## Exercise goal:
An exact reproduction of the data below is the required answer.

Dataset entries:
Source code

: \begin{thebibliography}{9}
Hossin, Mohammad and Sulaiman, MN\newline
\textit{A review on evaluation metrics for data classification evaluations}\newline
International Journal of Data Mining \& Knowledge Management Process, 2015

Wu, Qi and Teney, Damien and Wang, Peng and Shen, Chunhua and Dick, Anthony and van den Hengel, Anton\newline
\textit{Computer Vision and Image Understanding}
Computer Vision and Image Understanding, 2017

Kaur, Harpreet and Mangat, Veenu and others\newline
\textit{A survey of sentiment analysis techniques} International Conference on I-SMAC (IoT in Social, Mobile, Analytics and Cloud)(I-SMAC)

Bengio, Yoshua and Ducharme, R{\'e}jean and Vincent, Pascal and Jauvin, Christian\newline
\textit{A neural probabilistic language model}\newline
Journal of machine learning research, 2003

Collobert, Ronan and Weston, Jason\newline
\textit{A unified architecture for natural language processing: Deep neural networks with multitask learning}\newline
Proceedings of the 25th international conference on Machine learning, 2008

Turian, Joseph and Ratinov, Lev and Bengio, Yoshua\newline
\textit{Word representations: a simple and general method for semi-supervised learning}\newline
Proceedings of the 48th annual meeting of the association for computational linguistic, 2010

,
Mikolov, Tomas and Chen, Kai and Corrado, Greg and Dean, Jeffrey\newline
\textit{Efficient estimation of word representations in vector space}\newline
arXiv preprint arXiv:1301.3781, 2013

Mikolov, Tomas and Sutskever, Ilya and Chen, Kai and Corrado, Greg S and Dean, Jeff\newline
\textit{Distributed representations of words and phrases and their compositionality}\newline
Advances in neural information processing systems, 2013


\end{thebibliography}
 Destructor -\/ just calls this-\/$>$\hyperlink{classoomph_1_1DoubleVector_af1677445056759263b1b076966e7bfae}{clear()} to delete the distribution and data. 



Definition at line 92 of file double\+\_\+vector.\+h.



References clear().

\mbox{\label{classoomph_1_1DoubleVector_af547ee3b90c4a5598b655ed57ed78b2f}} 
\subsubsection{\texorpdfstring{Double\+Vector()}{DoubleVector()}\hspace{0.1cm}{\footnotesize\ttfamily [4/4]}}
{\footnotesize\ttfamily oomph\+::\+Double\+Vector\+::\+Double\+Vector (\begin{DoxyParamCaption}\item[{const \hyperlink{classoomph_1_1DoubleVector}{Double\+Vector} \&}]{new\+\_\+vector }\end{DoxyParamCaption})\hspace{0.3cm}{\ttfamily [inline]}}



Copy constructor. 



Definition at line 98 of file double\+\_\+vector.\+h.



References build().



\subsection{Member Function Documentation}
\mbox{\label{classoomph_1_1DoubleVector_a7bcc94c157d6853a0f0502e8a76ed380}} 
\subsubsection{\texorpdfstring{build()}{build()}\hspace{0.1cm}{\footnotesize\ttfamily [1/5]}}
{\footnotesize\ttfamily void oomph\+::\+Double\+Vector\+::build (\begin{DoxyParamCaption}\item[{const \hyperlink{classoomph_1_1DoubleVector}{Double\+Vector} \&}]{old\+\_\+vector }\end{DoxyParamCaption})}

## Response:
Source code

: \begin{thebibliography}{9}
Hossin, Mohammad and Sulaiman, MN\newline
\textit{A review on evaluation metrics for data classification evaluations}\newline
International Journal of Data Mining \& Knowledge Management Process, 2015

Wu, Qi and Teney, Damien and Wang, Peng and Shen, Chunhua and Dick, Anthony and van den Hengel, Anton\newline
\textit{Computer Vision and Image Understanding}
Computer Vision and Image Understanding, 2017

Kaur, Harpreet and Mangat, Veenu and others\newline
\textit{A survey of sentiment analysis techniques} International Conference on I-SMAC (IoT in Social, Mobile, Analytics and Cloud)(I-SMAC)

Bengio, Yoshua and Ducharme, R{\'e}jean and Vincent, Pascal and Jauvin, Christian\newline
\textit{A neural probabilistic language model}\newline
Journal of machine learning research, 2003

Collobert, Ronan and Weston, Jason\newline
\textit{A unified architecture for natural language processing: Deep neural networks with multitask learning}\newline
Proceedings of the 25th international conference on Machine learning, 2008

Turian, Joseph and Ratinov, Lev and Bengio, Yoshua\newline
\textit{Word representations: a simple and general method for semi-supervised learning}\newline
Proceedings of the 48th annual meeting of the association for computational linguistic, 2010

,
Mikolov, Tomas and Chen, Kai and Corrado, Greg and Dean, Jeffrey\newline
\textit{Efficient estimation of word representations in vector space}\newline
arXiv preprint arXiv:1301.3781, 2013

Mikolov, Tomas and Sutskever, Ilya and Chen, Kai and Corrado, Greg S and Dean, Jeff\newline
\textit{Distributed representations of words and phrases and their compositionality}\newline
Advances in neural information processing systems, 2013


\end{thebibliography}
 Destructor -\/ just calls this-\/$>$\hyperlink{classoomph_1_1DoubleVector_af1677445056759263b1b076966e7bfae}{clear()} to delete the distribution and data. 



Definition at line 92 of file double\+\_\+vector.\+h.



References clear().

\mbox{\label{classoomph_1_1DoubleVector_af547ee3b90c4a5598b655ed57ed78b2f}} 
\subsubsection{\texorpdfstring{Double\+Vector()}{DoubleVector()}\hspace{0.1cm}{\footnotesize\ttfamily [4/4]}}
{\footnotesize\ttfamily oomph\+::\+Double\+Vector\+::\+Double\+Vector (\begin{DoxyParamCaption}\item[{const \hyperlink{classoomph_1_1DoubleVector}{Double\+Vector} \&}]{new\+\_\+vector }\end{DoxyParamCaption})\hspace{0.3cm}{\ttfamily [inline]}}



Copy constructor. 



Definition at line 98 of file double\+\_\+vector.\+h.



References build().



\subsection{Member Function Documentation}
\mbox{\label{classoomph_1_1DoubleVector_a7bcc94c157d6853a0f0502e8a76ed380}} 
\subsubsection{\texorpdfstring{build()}{build()}\hspace{0.1cm}{\footnotesize\ttfamily [1/5]}}
{\footnotesize\ttfamily void oomph\+::\+Double\+Vector\+::build (\begin{DoxyParamCaption}\item[{const \hyperlink{classoomph_1_1DoubleVector}{Double\+Vector} \&}]{old\+\_\+vector }\end{DoxyParamCaption})}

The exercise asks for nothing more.